The unhappiest of people are their own captors. They have allowed fear of change, fear of failure or fear of a broken heart to rule their lives. They blame circumstance or someone else. Sometimes when I say “they” I mean me.

Thankfully, that’s not where I am right now…but hearing that quote today was a reminder that dark or light is not a feeling but a choice. Choose carefully young Skywalkers.

Thru Grief

January 19th, 2010

After 9-11, once all the family and dear friends were accounted for, I became immobilized. I don’t want to go into it. I still cant talk about it. The point is I couldn’t move on. I devoured newspapers and magazines. They are all sitting in a tupperware storage bin I don’t know if I’ll ever open but cannot throw out.

I’m having a love-hate relationship with NPR since the Haiti earthquake. I know that if I change the channel I can listen to some celebrity saga or pop music, but I don’t. I sit. Sick with grief while I drive, sometimes listening to the same clips over and over. The same newly orphaned children wailing in the background. Numbers like 200,00 dead ringing in my head. If I just open facebook I can be flooded with comments about the Jets game or the Massachusetts election. I don’t want to.

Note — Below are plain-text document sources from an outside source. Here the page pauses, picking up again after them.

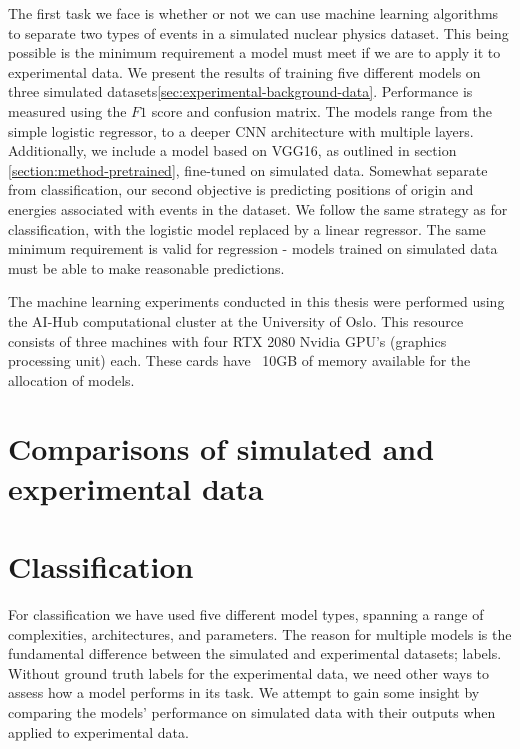 The first task we face is whether or not we can use machine learning algorithms to 
separate two types of events in a simulated nuclear physics dataset. This being possible
is the minimum requirement a model must meet if we are to apply it to experimental data.
We present the results of training five different models on three simulated datasets\ref{sec:experimental-background-data}.
Performance is measured using the $F1$ score and confusion matrix. The models range from
the simple logistic regressor, to a deeper CNN architecture with multiple layers. Additionally,
we include a model based on VGG16, as outlined in section \ref{section:method-pretrained},
fine-tuned on simulated data. Somewhat separate from classification, our second objective
is predicting positions of origin and energies associated with events in the dataset.
We follow the same strategy as for classification, with the logistic model replaced by a linear
regressor. The same minimum requirement is valid for regression - models trained on simulated data
must be able to make reasonable predictions.

The machine learning experiments conducted in this thesis were performed
using the AI-Hub computational cluster at the University of Oslo. This resource 
consists of three machines with four RTX 2080 Nvidia GPU’s (graphics
processing unit) each. These cards have ~10GB of memory available for the
allocation of models.

\section{Comparisons of simulated and experimental data}



\section{Classification}
For classification we have used five different model types,
spanning a range of complexities, architectures, and parameters.
The reason for multiple models is the fundamental difference between the
simulated and experimental datasets; labels. Without ground truth labels
for the experimental data, we need other ways to assess how a model performs in
its task. We attempt to gain some insight by comparing the models' performance on
simulated data with their outputs when applied to experimental data.

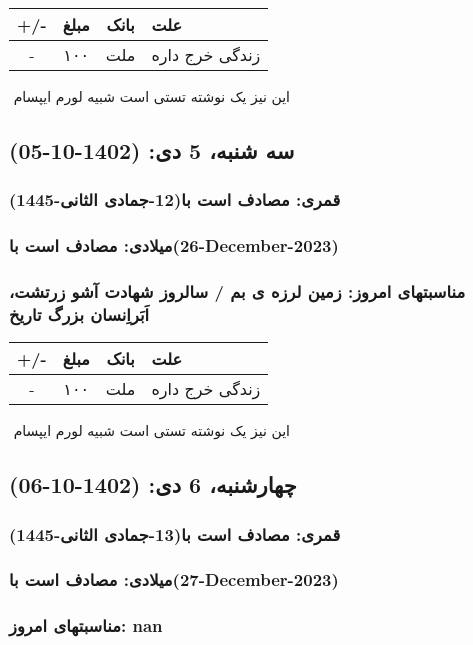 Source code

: \documentclass{article}
\newcommand{\rnote}[1]{\marginpar{\textcolor{color}{\StrSubstitute{\##1}{ }{\_}}}}
\newcommand{\myRow}[4]{
    #1 & #2 & #3 & #4 \\ \hline
}
\begin{document}
\begin{tabular}{ | c | c | c | p{5cm} |}
    \hline
    \myRow{ +/- }{مبلغ}{بانک}{علت}
    \myRow{-}{۱۰۰}{ملت}{زندگی خرج داره}
\end{tabular}
\newline
\newline

‌
\rnote{تست}
این نیز یک نوشته تستی است شبیه لورم ایپسام




\newpage
{}
\textcolor{color}{
\section{ سه شنبه، 5 دی: (1402-10-05) }
\subsubsection*{قمری: مصادف است با(12-جمادی الثانی-1445)} 
\subsubsection*{میلادی: مصادف است با(26-December-2023)}
\subsubsection*{مناسبتهای امروز: زمین لرزه ی بم / سالروز شهادت آشو زرتشت، اَبَراِنسان بزرگ تاریخ}
}


\begin{tabular}{ | c | c | c | p{5cm} |}
    \hline
    \myRow{ +/- }{مبلغ}{بانک}{علت}
    \myRow{-}{۱۰۰}{ملت}{زندگی خرج داره}
\end{tabular}
\newline
\newline

‌
\rnote{تست}
این نیز یک نوشته تستی است شبیه لورم ایپسام




\newpage
{}
\textcolor{color}{
\section{ چهارشنبه، 6 دی: (1402-10-06) }
\subsubsection*{قمری: مصادف است با(13-جمادی الثانی-1445)} 
\subsubsection*{میلادی: مصادف است با(27-December-2023)}
\subsubsection*{مناسبتهای امروز: nan}
}
\end{document}
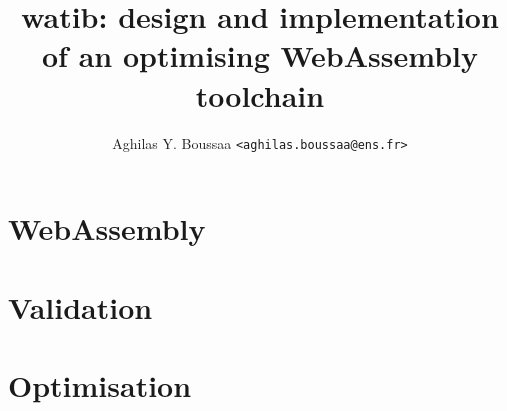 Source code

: \documentclass[11pt]{article}
\author{Aghilas Y. Boussaa \texttt{<aghilas.boussaa@ens.fr>}}
\title{\textsf{watib}: design and implementation of an optimising WebAssembly toolchain}
\begin{document}
\maketitle
\begin{abstract}
\end{abstract}
\section{WebAssembly}
\section{Validation}
\section{Optimisation}
\end{document}
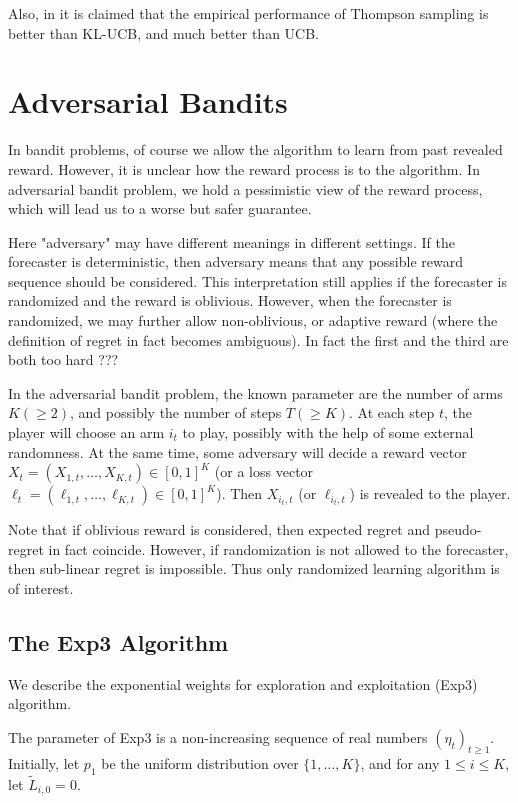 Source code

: \documentclass[openany]{book}
\theoremstyle{definition}
\theoremstyle{remark}
\begin{document}
Also, in \cite{KKM12} it is claimed that the empirical performance of Thompson sampling is better than KL-UCB, and much better than UCB.

\chapter{Adversarial Bandits}
In bandit problems, of course we allow the algorithm to learn from past revealed reward. However, it is unclear how the reward process is to the algorithm. In adversarial bandit problem, we hold a pessimistic view of the reward process, which will lead us to a worse but safer guarantee.

Here "adversary" may have different meanings in different settings. If the forecaster is deterministic, then adversary means that any possible reward sequence should be considered. This interpretation still applies if the forecaster is randomized and the reward is oblivious. However, when the forecaster is randomized, we may further allow non-oblivious, or adaptive reward (where the definition of regret in fact becomes ambiguous). In fact the first and the third are both too hard ???

In the adversarial bandit problem, the known parameter are the number of arms $K(\ge2)$, and possibly the number of steps $T(\ge K)$. At each step $t$, the player will choose an arm $i_t$ to play, possibly with the help of some external randomness. At the same time, some adversary will decide a reward vector $X_t=(X_{1,t},\ldots,X_{K,t})\in[0,1]^K$ (or a loss vector $\ell_t=(\ell_{1,t},\ldots,\ell_{K,t})\in[0,1]^K$). Then $X_{i_t,t}$ (or $\ell_{i_t,t}$) is revealed to the player.

Note that if oblivious reward is considered, then expected regret and pseudo-regret in fact coincide. However, if randomization is not allowed to the forecaster, then sub-linear regret is impossible. Thus only randomized learning algorithm is of interest.

\section{The Exp3 Algorithm}
We describe the exponential weights for exploration and exploitation (Exp3) algorithm.

The parameter of Exp3 is a non-increasing sequence of real numbers $(\eta_t)_{t\ge1}$. Initially, let $p_1$ be the uniform distribution over $\{1,\ldots,K\}$, and for any $1\le i\le K$, let $\widetilde{L}_{i,0}=0$.
\end{document}

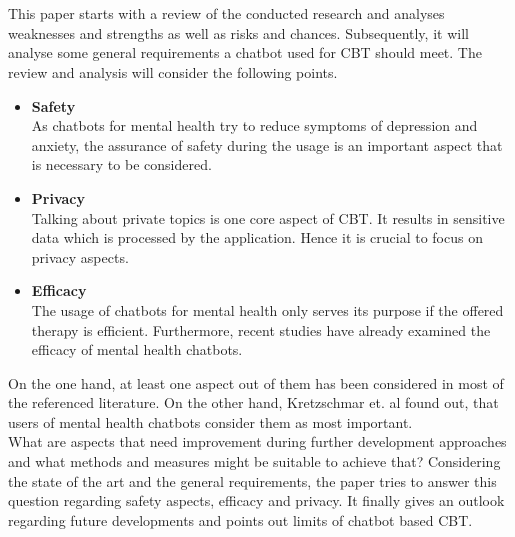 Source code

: \documentclass[sigconf, nonacm]{acmart}
\begin{document}
\\\\
This paper starts with a review of the conducted research and analyses weaknesses and strengths as well as risks and chances. 
Subsequently, it will analyse some general requirements a chatbot used for CBT should meet.
The review and analysis will consider the following points. 
\\
\begin{itemize}
  \item{\textbf{Safety}}\\
  As chatbots for mental health try to reduce symptoms of depression and anxiety, the assurance of safety during the usage is an important aspect that is necessary to be considered.
  \\
  \item{\textbf{Privacy}}\\
  Talking about private topics is one core aspect of CBT. It results in sensitive data which is processed by the application. Hence it is crucial to focus on privacy aspects.
  \\
  \item{\textbf{Efficacy}}\\
  The usage of chatbots for mental health only serves its purpose if the offered therapy is efficient. Furthermore, recent studies have already examined the efficacy of mental health chatbots.\cite{Fitzpatrick2017,Inkster}
  \\
\end{itemize}
On the one hand, at least one aspect out of them has been considered in most of the referenced literature. On the other hand, Kretzschmar et. al \cite{Kretzschmar2019} found out, that users of mental health chatbots consider 
them as most important.
\\
What are aspects that need improvement during further development approaches and what methods and measures might be suitable to achieve that? 
Considering the state of the art and the general requirements, the paper tries to answer this question regarding safety aspects, efficacy and privacy.
It finally gives an outlook regarding future developments and points out limits of chatbot based CBT.
\end{document}
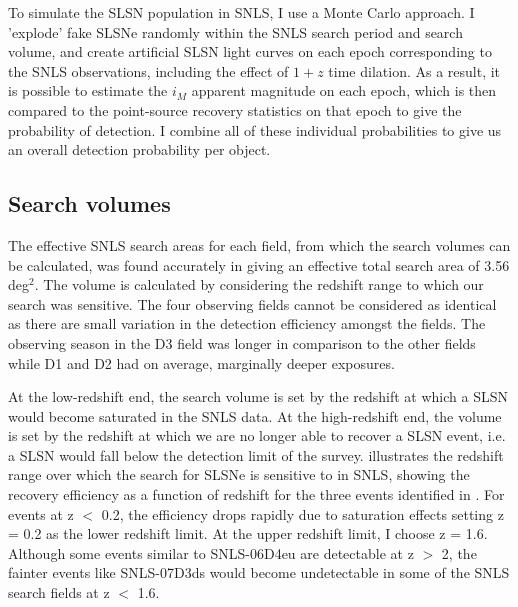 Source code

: To simulate the SLSN population in SNLS, I use a Monte Carlo approach. I 'explode' fake SLSNe randomly within the SNLS search period and search volume, and create artificial SLSN light curves on each epoch corresponding to the SNLS observations, including the effect of $1+z$ time dilation. As a result, it is possible to estimate the $i_M$ apparent magnitude on each epoch, which is then compared to the point-source recovery statistics on that epoch to give the probability of detection. I combine all of these individual probabilities to give us an overall detection probability per object.

\subsection{Search volumes}
\label{sec:search-volumes}
The effective SNLS search areas for each field, from which the search volumes can be calculated, was found accurately in \citet{Perrett2012} giving an effective total search area of 3.56\,deg$^2$. The volume is calculated by considering the redshift range to which our search was sensitive. The four observing fields cannot be considered as identical as there are small variation in the detection efficiency amongst the fields. The observing season in the D3 field was longer in comparison to the other fields while D1 and D2 had on average, marginally deeper exposures.

At the low-redshift end, the search volume is set by the redshift at which a SLSN would become saturated in the SNLS data. At the high-redshift end, the volume is set by the redshift at which we are no longer able to recover a SLSN event, i.e. a SLSN would fall below the detection limit of the survey.  illustrates the redshift range over which the search for SLSNe is sensitive to in SNLS, showing the recovery efficiency as a function of redshift for the three events identified in . For events at z $<$ 0.2, the efficiency drops rapidly due to saturation effects setting z = 0.2 as the lower redshift limit. At the upper redshift limit, I choose z = 1.6. Although some events similar to SNLS-06D4eu are detectable at z $>$ 2, the fainter events like SNLS-07D3ds would become undetectable in some of the SNLS search fields at z $<$ 1.6.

Others can open their checkbook and wipe away the pain. That’s good. That’s productive. That’s not me. I have to look at a thing straight in the eye no matter how it hurts. Maybe it’s part of saying goodbye, maybe I just want to know that their story was seen, heard and felt completely if only by a stranger in another country. In it’s own twisted way, in times like this, I belive love is the other side of pain. If I just sit through it and share the burden it could help.

In times like these it is the VERY least I can do.